Talk about ABC/HR Levels

Now that the Mp3 listening test has finished (and we all thank Sebastian for the time spent on it), I would like to open a discussion about the meanings of the rankings, and especifically of the values of the ABC/HR qualities.

I tend to see results rating the low anchor as 1.0, and then rarely rankings above 3.
I could understand this for a multiformat 64kbps test, but for this MP3 at 128 VBR one, this is going a bit too much over myself.

I mean, guruboolez results average around 3 (ok, this is from a well known person for his listening tests), Alex_B's  one being a bit above guruboole's and finally Alexxander posting even a bit below than guruboolez's

Add to this the comments of some participants, wondering if the low quality of the low anchor made the rest "too high", and the conclusion that my averages are much more like the median of the whole test, if not *above* it.

So I am interested in your oppinion on what's a 4, and what's a 3. (I guess 5 is a no-brainer, and 1 should be, but probably is not).

Just for reference, the ABR/HR scale (in 0.1 steps) is:

5 -> Imperceptible
4 -> Perceptible, but not annoying
3 -> Slightly annoying
2 -> Annoying
1 -> Very annoying

(that's a total of 41 positions)


My personal view on this is the following:

(5) If I have to do an ABX test to be sure of the difference, and if that ABX test is not a clear 8/8 or 16/16 (ok, 15/16 allowed too), I cannot rate it below 4. At least not if being honest.
If it is slight, or have difficulty ABXing it, i rate it between 4.6 and 4.9 (obviously, if I can't ABX it, I rate it 5).

(4) For me, Perceptible but not annoying is everything that is ABXable, but that I would not recognize out of an AB comparison.
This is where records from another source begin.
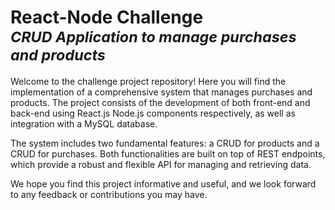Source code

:# React-Node Challenge<br><sup>_CRUD Application to manage purchases and products_</sup>

Welcome to the challenge project repository! Here you will find the implementation of a comprehensive system that manages purchases and products. The project consists of the development of both front-end and back-end using React.js Node.js components respectively, as well as integration with a MySQL database.

The system includes two fundamental features: a CRUD for products and a CRUD for purchases. Both functionalities are built on top of REST endpoints, which provide a robust and flexible API for managing and retrieving data.

We hope you find this project informative and useful, and we look forward to any feedback or contributions you may have.
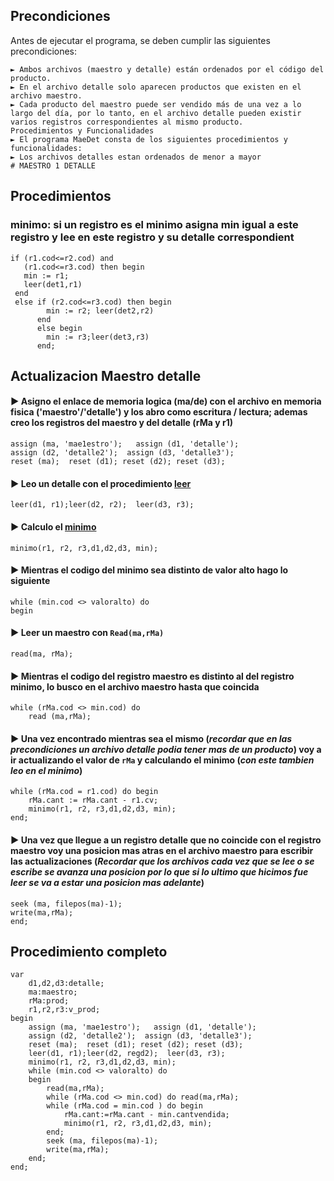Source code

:## Precondiciones
Antes de ejecutar el programa, se deben cumplir las siguientes precondiciones:

    ► Ambos archivos (maestro y detalle) están ordenados por el código del producto.
    ► En el archivo detalle solo aparecen productos que existen en el archivo maestro.
    ► Cada producto del maestro puede ser vendido más de una vez a lo largo del día, por lo tanto, en el archivo detalle pueden existir varios registros correspondientes al mismo producto.
    Procedimientos y Funcionalidades
    ► El programa MaeDet consta de los siguientes procedimientos y funcionalidades:
    ► Los archivos detalles estan ordenados de menor a mayor
    # MAESTRO 1 DETALLE 

## Procedimientos
### minimo: si un registro es el minimo asigna min igual a este registro y lee en este registro y su detalle correspondient <a id="minimo"></a>
    if (r1.cod<=r2.cod) and 
       (r1.cod<=r3.cod) then begin
       min := r1;  
       leer(det1,r1)
     end
     else if (r2.cod<=r3.cod) then begin
            min := r2; leer(det2,r2)
          end
          else begin
            min := r3;leer(det3,r3)
          end;
## Actualizacion Maestro detalle
#### ► Asigno el enlace de memoria logica (ma/de) con el archivo en memoria fisica ('maestro'/'detalle') y los abro como escritura / lectura; ademas creo los registros del maestro y del detalle (rMa y r1)

    assign (ma, 'mae1estro');   assign (d1, 'detalle');   
    assign (d2, 'detalle2');  assign (d3, 'detalle3');
    reset (ma);  reset (d1); reset (d2); reset (d3);

#### ► Leo un detalle con el procedimiento [leer](https://github.com/coriawork/Fundamentos-y-Organizacion-de-datos/tree/main/Maestro%20Detalle/Maestro%201%20detalle#leer)
    leer(d1, r1);leer(d2, r2);  leer(d3, r3);
#### ► Calculo el [minimo](#minimo)  
    minimo(r1, r2, r3,d1,d2,d3, min);
#### ► Mientras el codigo del minimo sea distinto de valor alto hago lo siguiente
    while (min.cod <> valoralto) do  
    begin
#### ► Leer un maestro con `Read(ma,rMa)`
    read(ma, rMa);
#### ► Mientras el codigo del registro maestro es distinto al del registro minimo, lo busco en el archivo maestro hasta que coincida
    while (rMa.cod <> min.cod) do
        read (ma,rMa);
#### ► Una vez encontrado mientras sea el mismo (*recordar que en las precondiciones un archivo detalle podia tener mas de un producto*) voy a ir actualizando el valor de `rMa` y calculando el minimo (*con este tambien leo en el minimo*)
    
    while (rMa.cod = r1.cod) do begin
        rMa.cant := rMa.cant - r1.cv;        
        minimo(r1, r2, r3,d1,d2,d3, min);          
    end;
#### ► Una vez que llegue a un registro detalle que no coincide con el registro maestro voy una posicion mas atras en el archivo maestro para escribir las actualizaciones (*Recordar que los archivos cada vez que se lee o se escribe se avanza una posicion por lo que si lo ultimo que hicimos fue leer se va a estar una posicion mas adelante*)
    seek (ma, filepos(ma)-1);
    write(ma,rMa);
    end;

## Procedimiento completo  
    var
        d1,d2,d3:detalle;
        ma:maestro;
        rMa:prod;
        r1,r2,r3:v_prod;
    begin
        assign (ma, 'mae1estro');   assign (d1, 'detalle');   
        assign (d2, 'detalle2');  assign (d3, 'detalle3');
        reset (ma);  reset (d1); reset (d2); reset (d3);
        leer(d1, r1);leer(d2, regd2);  leer(d3, r3);
        minimo(r1, r2, r3,d1,d2,d3, min);
        while (min.cod <> valoralto) do  
        begin
            read(ma,rMa);
            while (rMa.cod <> min.cod) do read(ma,rMa);
            while (rMa.cod = min.cod ) do begin
                rMa.cant:=rMa.cant - min.cantvendida;
                minimo(r1, r2, r3,d1,d2,d3, min);
            end;
            seek (ma, filepos(ma)-1);
            write(ma,rMa);
        end;
    end;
That, plus some types of artifacts that do not interfere with the overall sound.

For example: the noise difference of the HE-AAC codecs is perceptible but not annoying to me. If I only had the lossy encoding, I wouldn't go saying "Mmm.. I should have better taken my lossless copy around".


(3) To rate something sligtly annoying, several conditions have to be met:
- Not to require an ABX.
- Be an artifact that I could identify without an AB comparison. (Again, if it is not evident without a direct comparison, it is not annoying).
- The artifact or problem be in itself something that I could accept as a medium defect (Like we accept some noise on FM radio transmissions and some random stereo problems).
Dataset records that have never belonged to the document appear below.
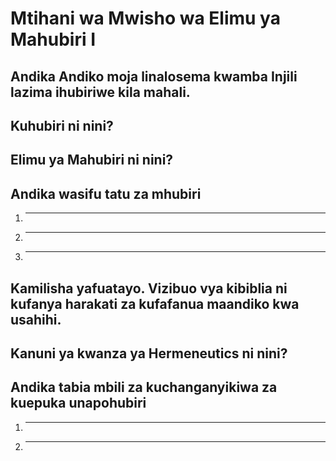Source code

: # Mtihani wa Mwisho wa Elimu ya Mahubiri I

## Andika Andiko moja linalosema kwamba Injili lazima ihubiriwe **kila mahali**.

## Kuhubiri ni nini?

## Elimu ya Mahubiri ni nini?

## Andika wasifu tatu za mhubiri

1. ***
2. ***
3. ***

## Kamilisha yafuatayo. Vizibuo vya kibiblia ni kufanya **harakati za kufafanua maandiko kwa usahihi**.

## Kanuni ya kwanza ya Hermeneutics ni nini?

## Andika tabia mbili za kuchanganyikiwa za kuepuka unapohubiri

1. ***
2. ***
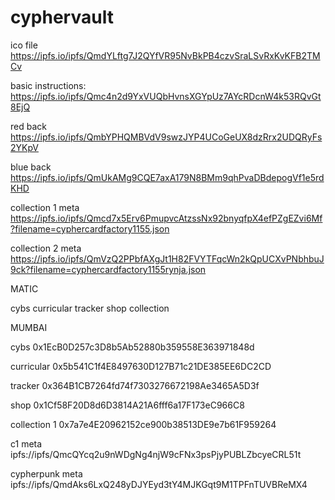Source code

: # cyphervault

ico file https://ipfs.io/ipfs/QmdYLftg7J2QYfVR95NvBkPB4czvSraLSvRxKvKFB2TMCv

basic instructions: https://ipfs.io/ipfs/Qmc4n2d9YxVUQbHvnsXGYpUz7AYcRDcnW4k53RQvGt8EjQ

red back https://ipfs.io/ipfs/QmbYPHQMBVdV9swzJYP4UCoGeUX8dzRrx2UDQRyFs2YKpV

blue back https://ipfs.io/ipfs/QmUkAMg9CQE7axA179N8BMm9qhPvaDBdepogVf1e5rdKHD

collection 1 meta https://ipfs.io/ipfs/Qmcd7x5Erv6PmupvcAtzssNx92bnyqfpX4efPZgEZvi6Mf?filename=cyphercardfactory1155.json

collection 2 meta https://ipfs.io/ipfs/QmVzQ2PPbfAXgJt1H82FVYTFqcWn2kQpUCXvPNbhbuJ9ck?filename=cyphercardfactory1155rynja.json

MATIC

cybs
curricular
tracker 
shop
collection


MUMBAI

cybs 0x1EcB0D257c3D8b5Ab52880b359558E363971848d

curricular 0x5b541C1f4E8497630D127B71c21DE385EE6DC2CD

tracker 0x364B1CB7264fd74f7303276672198Ae3465A5D3f

shop 0x1Cf58F20D8d6D3814A21A6fff6a17F173eC966C8

collection 1 0x7a7e4E20962152ce900b38513DE9e7b61F959264

c1 meta ipfs://ipfs/QmcQYcq2u9nWDgNg4njW9cFNx3psPjyPUBLZbcyeCRL51t

cypherpunk meta ipfs://ipfs/QmdAks6LxQ248yDJYEyd3tY4MJKGqt9M1TPFnTUVBReMX4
(2) Annoying is, for me, something that I would listen for a while, but I would stop it afterwards. The quality of MP3 at 96kbps CBR used to be one such thing.
So the requirements for this are:
Identifiable without AB comparison.
Be of such a type that your mind can't hide the artifact, and keeps bugging you.


(1) And we reached the Very annoying. I rated just a few of the samples of the low anchor at 1.0 in this test.
Very annoying is something you can't accept, straight away.
It is just too different from the real thing. I rate around this value those cases where you are more aware of the artifact than the audible content. 1.0 is really annyoing for me, not just a "you're the worst of this set" mark.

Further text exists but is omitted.